Dataset excerpts:
* * *
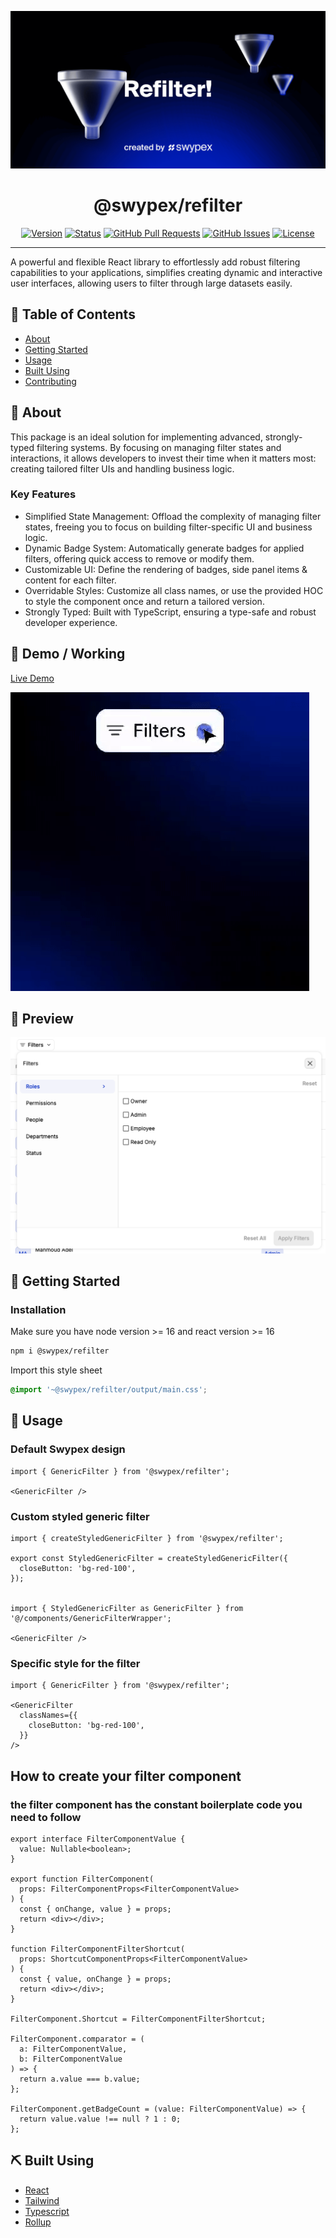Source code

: [![Logo](./src/assets/emblem.png)](https://www.npmjs.com/package/@swypex/refilter)

<h1 align="center">@swypex/refilter</h1>

<div align="center">

[![Version](https://img.shields.io/npm/v/@swypex/refilter.svg)](https://www.npmjs.com/package/@swypex/refilter)
[![Status](https://img.shields.io/badge/status-active-success.svg)](https://github.com/useswype/refilter/)
[![GitHub Pull Requests](https://img.shields.io/github/issues-pr/useswype/refilter)](https://github.com/useswype/refilter/pulls)
[![GitHub Issues](https://img.shields.io/github/issues/useswype/refilter)](https://github.com/useswype/refilter/issues)
[![License](https://img.shields.io/badge/license-MIT-blue.svg)](/LICENSE)

</div>

---


A powerful and flexible React library to effortlessly add robust filtering capabilities to your applications, simplifies
creating dynamic and interactive user interfaces, allowing users to filter through large datasets easily.

## 📝 Table of Contents

- [About](#-about)
- [Getting Started](#-getting-started)
- [Usage](#-usage)
- [Built Using](#-built-using)
- [Contributing](https://github.com/useswype/refilter/graphs/contributors)

## 🧐 About

This package is an ideal solution for implementing advanced, strongly-typed filtering systems. By focusing on managing
filter states and interactions, it allows developers to invest their time when it matters most: creating tailored
filter UIs and handling business logic.

### Key Features

- Simplified State Management: Offload the complexity of managing filter states, freeing you to focus on building
  filter-specific UI and business logic.
- Dynamic Badge System: Automatically generate badges for applied filters, offering quick access to remove or modify
  them.
- Customizable UI: Define the rendering of badges, side panel items & content for each filter.
- Overridable Styles: Customize all class names, or use the provided HOC to style the component once and return a
  tailored version.
- Strongly Typed: Built with TypeScript, ensuring a type-safe and robust developer experience.

## 🎥 Demo / Working
[Live Demo](https://refilter.swypex.com)


![Working](./src/assets/demo.gif)

## 💭 Preview

![Working](./src/assets/preview.png)

## 🏁 Getting Started

### Installation

Make sure you have node version >= 16 and react version >= 16

```bash
npm i @swypex/refilter
``` 

Import this style sheet

```css
@import '~@swypex/refilter/output/main.css';
```

## 🎈 Usage

### Default Swypex design

```tsx
import { GenericFilter } from '@swypex/refilter';

<GenericFilter />
```

### Custom styled generic filter

```tsx
import { createStyledGenericFilter } from '@swypex/refilter';

export const StyledGenericFilter = createStyledGenericFilter({
  closeButton: 'bg-red-100',
});


import { StyledGenericFilter as GenericFilter } from '@/components/GenericFilterWrapper';

<GenericFilter />
```

### Specific style for the filter

```tsx
import { GenericFilter } from '@swypex/refilter';

<GenericFilter
  classNames={{
    closeButton: 'bg-red-100',
  }}
/>
```

## How to create your filter component

### the filter component has the constant boilerplate code you need to follow

```tsx
export interface FilterComponentValue {
  value: Nullable<boolean>;
}

export function FilterComponent(
  props: FilterComponentProps<FilterComponentValue>
) {
  const { onChange, value } = props;
  return <div></div>;
}

function FilterComponentFilterShortcut(
  props: ShortcutComponentProps<FilterComponentValue>
) {
  const { value, onChange } = props;
  return <div></div>;
}

FilterComponent.Shortcut = FilterComponentFilterShortcut;

FilterComponent.comparator = (
  a: FilterComponentValue,
  b: FilterComponentValue
) => {
  return a.value === b.value;
};

FilterComponent.getBadgeCount = (value: FilterComponentValue) => {
  return value.value !== null ? 1 : 0;
};
```

## ⛏️ Built Using

- [React](https://react.dev/)
- [Tailwind](https://tailwindcss.com/)
- [Typescript](https://www.typescriptlang.org/)
- [Rollup](https://rollupjs.org/)

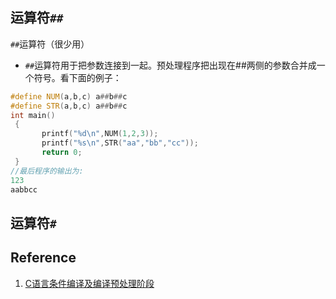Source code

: ## 运算符`##`
`##`运算符（很少用）
- `##`运算符用于把参数连接到一起。预处理程序把出现在##两侧的参数合并成一个符号。看下面的例子：

```C++
#define NUM(a,b,c) a##b##c
#define STR(a,b,c) a##b##c
int main()
 {
       printf("%d\n",NUM(1,2,3));
       printf("%s\n",STR("aa","bb","cc"));
       return 0;
 }
//最后程序的输出为:
123
aabbcc
```

## 运算符`#`



## Reference
1. [C语言条件编译及编译预处理阶段](http://www.cnblogs.com/rusty/archive/2011/03/27/1996806.html)
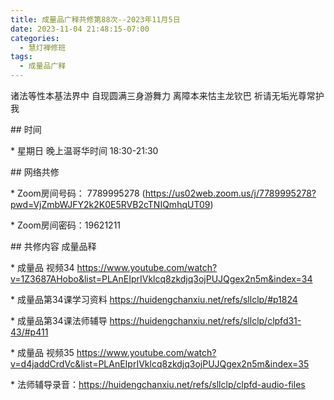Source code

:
 ```yaml
---
title: 成量品广释共修第88次--2023年11月5日
date: 2023-11-04 21:48:15-07:00
categories:
  - 慧灯禅修班
tags:
  - 成量品广释
---
```

诸法等性本基法界中 自现圆满三身游舞力 离障本来怙主龙钦巴 祈请无垢光尊常护我





\## 时间

\* 星期日 晚上温哥华时间 18:30-21:30

\## 网络共修

\* Zoom房间号码： 7789995278 (https://us02web.zoom.us/j/7789995278?pwd=VjZmbWJFY2k2K0E5RVB2cTNIQmhqUT09)

\* Zoom房间密码：19621211

\## 共修内容 成量品释



\* 成量品 视频34 https://www.youtube.com/watch?v=1Z3687AHobo&list=PLAnEIprIVklcq8zkdjq3ojPUJQgex2n5m&index=34

\* 成量品第34课学习资料 https://huidengchanxiu.net/refs/sllclp/#p1824

\* 成量品第34课法师辅导 https://huidengchanxiu.net/refs/sllclp/clpfd31-43/#p411

\* 成量品 视频35 https://www.youtube.com/watch?v=d4jaddCrdVc&list=PLAnEIprIVklcq8zkdjq3ojPUJQgex2n5m&index=35



\* 法师辅导录音：https://huidengchanxiu.net/refs/sllclp/clpfd-audio-files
* * *
Task to complete: When copying the entries above, keep each word as it is and exclude any image.

The answer:
Source code

: [![Logo](./src/assets/emblem.png)](https://www.npmjs.com/package/@swypex/refilter)

<h1 align="center">@swypex/refilter</h1>

<div align="center">

[![Version](https://img.shields.io/npm/v/@swypex/refilter.svg)](https://www.npmjs.com/package/@swypex/refilter)
[![Status](https://img.shields.io/badge/status-active-success.svg)](https://github.com/useswype/refilter/)
[![GitHub Pull Requests](https://img.shields.io/github/issues-pr/useswype/refilter)](https://github.com/useswype/refilter/pulls)
[![GitHub Issues](https://img.shields.io/github/issues/useswype/refilter)](https://github.com/useswype/refilter/issues)
[![License](https://img.shields.io/badge/license-MIT-blue.svg)](/LICENSE)

</div>

---


A powerful and flexible React library to effortlessly add robust filtering capabilities to your applications, simplifies
creating dynamic and interactive user interfaces, allowing users to filter through large datasets easily.

## 📝 Table of Contents

- [About](#-about)
- [Getting Started](#-getting-started)
- [Usage](#-usage)
- [Built Using](#-built-using)
- [Contributing](https://github.com/useswype/refilter/graphs/contributors)

## 🧐 About

This package is an ideal solution for implementing advanced, strongly-typed filtering systems. By focusing on managing
filter states and interactions, it allows developers to invest their time when it matters most: creating tailored
filter UIs and handling business logic.

### Key Features

- Simplified State Management: Offload the complexity of managing filter states, freeing you to focus on building
  filter-specific UI and business logic.
- Dynamic Badge System: Automatically generate badges for applied filters, offering quick access to remove or modify
  them.
- Customizable UI: Define the rendering of badges, side panel items & content for each filter.
- Overridable Styles: Customize all class names, or use the provided HOC to style the component once and return a
  tailored version.
- Strongly Typed: Built with TypeScript, ensuring a type-safe and robust developer experience.

## 🎥 Demo / Working
[Live Demo](https://refilter.swypex.com)


![Working](./src/assets/demo.gif)

## 💭 Preview

![Working](./src/assets/preview.png)

## 🏁 Getting Started

### Installation

Make sure you have node version >= 16 and react version >= 16

```bash
npm i @swypex/refilter
``` 

Import this style sheet

```css
@import '~@swypex/refilter/output/main.css';
```

## 🎈 Usage

### Default Swypex design

```tsx
import { GenericFilter } from '@swypex/refilter';

<GenericFilter />
```

### Custom styled generic filter

```tsx
import { createStyledGenericFilter } from '@swypex/refilter';

export const StyledGenericFilter = createStyledGenericFilter({
  closeButton: 'bg-red-100',
});


import { StyledGenericFilter as GenericFilter } from '@/components/GenericFilterWrapper';

<GenericFilter />
```

### Specific style for the filter

```tsx
import { GenericFilter } from '@swypex/refilter';

<GenericFilter
  classNames={{
    closeButton: 'bg-red-100',
  }}
/>
```

## How to create your filter component

### the filter component has the constant boilerplate code you need to follow

```tsx
export interface FilterComponentValue {
  value: Nullable<boolean>;
}

export function FilterComponent(
  props: FilterComponentProps<FilterComponentValue>
) {
  const { onChange, value } = props;
  return <div></div>;
}

function FilterComponentFilterShortcut(
  props: ShortcutComponentProps<FilterComponentValue>
) {
  const { value, onChange } = props;
  return <div></div>;
}

FilterComponent.Shortcut = FilterComponentFilterShortcut;

FilterComponent.comparator = (
  a: FilterComponentValue,
  b: FilterComponentValue
) => {
  return a.value === b.value;
};

FilterComponent.getBadgeCount = (value: FilterComponentValue) => {
  return value.value !== null ? 1 : 0;
};
```

## ⛏️ Built Using

- [React](https://react.dev/)
- [Tailwind](https://tailwindcss.com/)
- [Typescript](https://www.typescriptlang.org/)
- [Rollup](https://rollupjs.org/)

Source code

: ## 运算符`##`
`##`运算符（很少用）
- `##`运算符用于把参数连接到一起。预处理程序把出现在##两侧的参数合并成一个符号。看下面的例子：

```C++
#define NUM(a,b,c) a##b##c
#define STR(a,b,c) a##b##c
int main()
 {
       printf("%d\n",NUM(1,2,3));
       printf("%s\n",STR("aa","bb","cc"));
       return 0;
 }
//最后程序的输出为:
123
aabbcc
```

## 运算符`#`



## Reference
1. [C语言条件编译及编译预处理阶段](http://www.cnblogs.com/rusty/archive/2011/03/27/1996806.html)
Source code

:
 ```yaml
---
title: 成量品广释共修第88次--2023年11月5日
date: 2023-11-04 21:48:15-07:00
categories:
  - 慧灯禅修班
tags:
  - 成量品广释
---
```

诸法等性本基法界中 自现圆满三身游舞力 离障本来怙主龙钦巴 祈请无垢光尊常护我





\## 时间

\* 星期日 晚上温哥华时间 18:30-21:30

\## 网络共修

\* Zoom房间号码： 7789995278 (https://us02web.zoom.us/j/7789995278?pwd=VjZmbWJFY2k2K0E5RVB2cTNIQmhqUT09)

\* Zoom房间密码：19621211

\## 共修内容 成量品释



\* 成量品 视频34 https://www.youtube.com/watch?v=1Z3687AHobo&list=PLAnEIprIVklcq8zkdjq3ojPUJQgex2n5m&index=34

\* 成量品第34课学习资料 https://huidengchanxiu.net/refs/sllclp/#p1824

\* 成量品第34课法师辅导 https://huidengchanxiu.net/refs/sllclp/clpfd31-43/#p411

\* 成量品 视频35 https://www.youtube.com/watch?v=d4jaddCrdVc&list=PLAnEIprIVklcq8zkdjq3ojPUJQgex2n5m&index=35



\* 法师辅导录音：https://huidengchanxiu.net/refs/sllclp/clpfd-audio-files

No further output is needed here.